Trois mois, ce délai peut paraître long à nos concitoyens, trop long. Comment l'expliquer ? Nous sommes dans un État de droit dans lequel chacun doit bénéficier d'un délai raisonnable pour être entendu. Ainsi, la décision d'expulsion et la délivrance par le juge d'un commandement de quitter les lieux sont-elles assorties de délais qui repoussent le moment où le squatteur est effectivement délogé.
Cependant, ces délais peuvent être raccourcis : le juge des référés peut très bien les réduire ou les supprimer lorsque l'occupant illégitime est entré dans le lieu par voie de fait.
Prenons un exemple qui avait ému l'opinion, à juste titre, il y a quelques années et que vous aviez cité, monsieur le rapporteur : celui de Mme Maryvonne Thamin, âgée de quatre-vingt-trois ans, qui s'était trouvée confrontée à des squatteurs dans sa maison inoccupée de Bretagne. Je précise que ce bien n'était ni sa résidence principale ni sa résidence secondaire.
Dans cette affaire, le tribunal de Rennes avait mis moins d'un mois, entre le début de la procédure judiciaire et le délibéré, pour ordonner l'expulsion sans délai des squatteurs. Les dix-huit mois d'occupation de cet immeuble, dont la presse s'était fait l'écho, s'étaient en réalité écoulés en dehors de toute procédure judiciaire. Autrement dit, Mme Maryvonne Thamin avait attendu dix-huit mois avant de saisir la justice.
J'en viens à l'hypothèse dans laquelle le bien occupé par un squatteur est votre domicile, que ce soit votre résidence principale ou secondaire, même occupée très ponctuellement. Ce bien est alors protégé au nom du respect de la vie privée.
Dans cette hypothèse, vous pouvez obtenir l'expulsion rapide du squatteur grâce à la procédure prévue à l'article 38 de la loi instituant le droit au logement opposable, dite « loi DALO » – c'est le deuxième cas. Selon cette procédure, le préfet recourt à l'expulsion forcée du domicile dès lors que le propriétaire remplit trois conditions : il a déposé plainte ; il a apporté la preuve que le logement constituait son domicile ; il a fait constater l'occupation illicite par un officier de police judiciaire.
Je précise que cette procédure d'expulsion peut être lancée à tout moment et que le délai d'expulsion n'est pas limité au délai de flagrant délit de quarante-huit heures à compter du début du squat.
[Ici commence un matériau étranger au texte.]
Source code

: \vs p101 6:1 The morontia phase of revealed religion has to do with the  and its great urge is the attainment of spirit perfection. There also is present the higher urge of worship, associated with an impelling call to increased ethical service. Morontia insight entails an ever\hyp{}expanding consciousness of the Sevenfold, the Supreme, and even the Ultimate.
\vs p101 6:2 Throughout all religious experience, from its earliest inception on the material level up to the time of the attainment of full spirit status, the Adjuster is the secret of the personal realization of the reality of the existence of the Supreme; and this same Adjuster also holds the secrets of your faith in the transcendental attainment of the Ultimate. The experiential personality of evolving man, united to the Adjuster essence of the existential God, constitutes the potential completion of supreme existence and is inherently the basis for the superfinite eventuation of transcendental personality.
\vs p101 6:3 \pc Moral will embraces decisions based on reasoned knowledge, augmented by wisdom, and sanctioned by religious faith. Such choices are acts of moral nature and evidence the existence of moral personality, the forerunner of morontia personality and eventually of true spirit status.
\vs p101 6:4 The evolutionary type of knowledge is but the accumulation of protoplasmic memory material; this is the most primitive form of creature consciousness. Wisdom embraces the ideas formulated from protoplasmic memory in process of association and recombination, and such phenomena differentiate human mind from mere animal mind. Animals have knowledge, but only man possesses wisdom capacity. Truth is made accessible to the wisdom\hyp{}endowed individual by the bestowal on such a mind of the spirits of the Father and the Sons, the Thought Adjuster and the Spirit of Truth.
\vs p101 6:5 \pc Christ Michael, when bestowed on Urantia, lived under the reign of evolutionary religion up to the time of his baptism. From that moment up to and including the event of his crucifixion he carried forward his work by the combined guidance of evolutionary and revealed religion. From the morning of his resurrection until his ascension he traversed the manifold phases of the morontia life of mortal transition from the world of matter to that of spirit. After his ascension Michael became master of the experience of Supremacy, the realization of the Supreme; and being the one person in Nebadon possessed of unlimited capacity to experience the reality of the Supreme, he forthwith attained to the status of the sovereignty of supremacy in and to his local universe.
De plus, depuis l'adoption, en 2015, d'une proposition de loi issue du Sénat, le code pénal réprime non seulement l'introduction dans le domicile d'autrui, mais aussi le maintien illicite dans celui-ci. Dès lors, le fait que le squat soit installé depuis plus ou moins de quarante-huit heures est une circonstance indifférente, car l'infraction est dite « continue ».
Ainsi, avec cette procédure, l'expulsion peut être mise en oeuvre dans un délai très court. Mais encore faut-il que ladite procédure soit bien connue par les préfectures et leurs services pour être appliquée. Le défaut ici est non pas une lacune dans la législation, mais un manque d'information sur les textes de loi. C'est pourquoi j'ai demandé au ministre compétent de prendre l'engagement d'adresser un courrier aux préfectures afin de leur détailler la procédure. Cette idée a, semble-t-il, été validée par le Premier ministre.
Venons-en au troisième cas : il vous est aussi possible d'engager une procédure de justice afin d'obtenir une décision d'expulsion. Comme nous l'avions promis, monsieur le rapporteur, cette procédure a été améliorée très récemment, dans le cadre de la loi portant évolution du logement, de l'aménagement et du numérique, la loi ÉLAN, que nous avons adoptée il y a quelques jours. Au cours de la commission mixte paritaire, députés et sénateurs se sont en effet accordés pour adapter la législation sur le sujet. Je pense que ces évolutions pourront vous satisfaire.